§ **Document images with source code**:
● ● ● ●

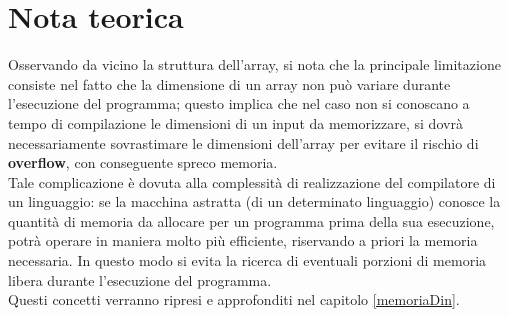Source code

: \section{Nota teorica}
Osservando da vicino la struttura dell'array, si nota che la principale limitazione consiste nel fatto che la dimensione di un array non può variare durante l'esecuzione del programma; questo implica che nel caso non si conoscano a tempo di compilazione le dimensioni di un input da memorizzare, si dovrà necessariamente sovrastimare le dimensioni dell'array per evitare il rischio di \textbf{overflow}, con conseguente spreco memoria.\\ 
Tale complicazione è dovuta alla complessità di realizzazione del compilatore di un linguaggio: se la macchina astratta (di un determinato linguaggio) conosce la quantità di memoria da allocare per un programma prima della sua esecuzione, 
potrà operare in maniera molto più efficiente, riservando a priori la memoria necessaria. In questo modo si evita la ricerca di  eventuali porzioni di memoria libera durante l'esecuzione del programma.\\
Questi concetti verranno ripresi e approfonditi nel capitolo \ref{memoriaDin}.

● ● ● ●

§ **Work item**:
Begin with the line that contains "Osservando da vicino" and set down each line exactly until the records above end, including the final line.

§ **Task result**:
Osservando da vicino la struttura dell'array, si nota che la principale limitazione consiste nel fatto che la dimensione di un array non può variare durante l'esecuzione del programma; questo implica che nel caso non si conoscano a tempo di compilazione le dimensioni di un input da memorizzare, si dovrà necessariamente sovrastimare le dimensioni dell'array per evitare il rischio di \textbf{overflow}, con conseguente spreco memoria.\\ 
Tale complicazione è dovuta alla complessità di realizzazione del compilatore di un linguaggio: se la macchina astratta (di un determinato linguaggio) conosce la quantità di memoria da allocare per un programma prima della sua esecuzione, 
potrà operare in maniera molto più efficiente, riservando a priori la memoria necessaria. In questo modo si evita la ricerca di  eventuali porzioni di memoria libera durante l'esecuzione del programma.\\
Questi concetti verranno ripresi e approfonditi nel capitolo \ref{memoriaDin}.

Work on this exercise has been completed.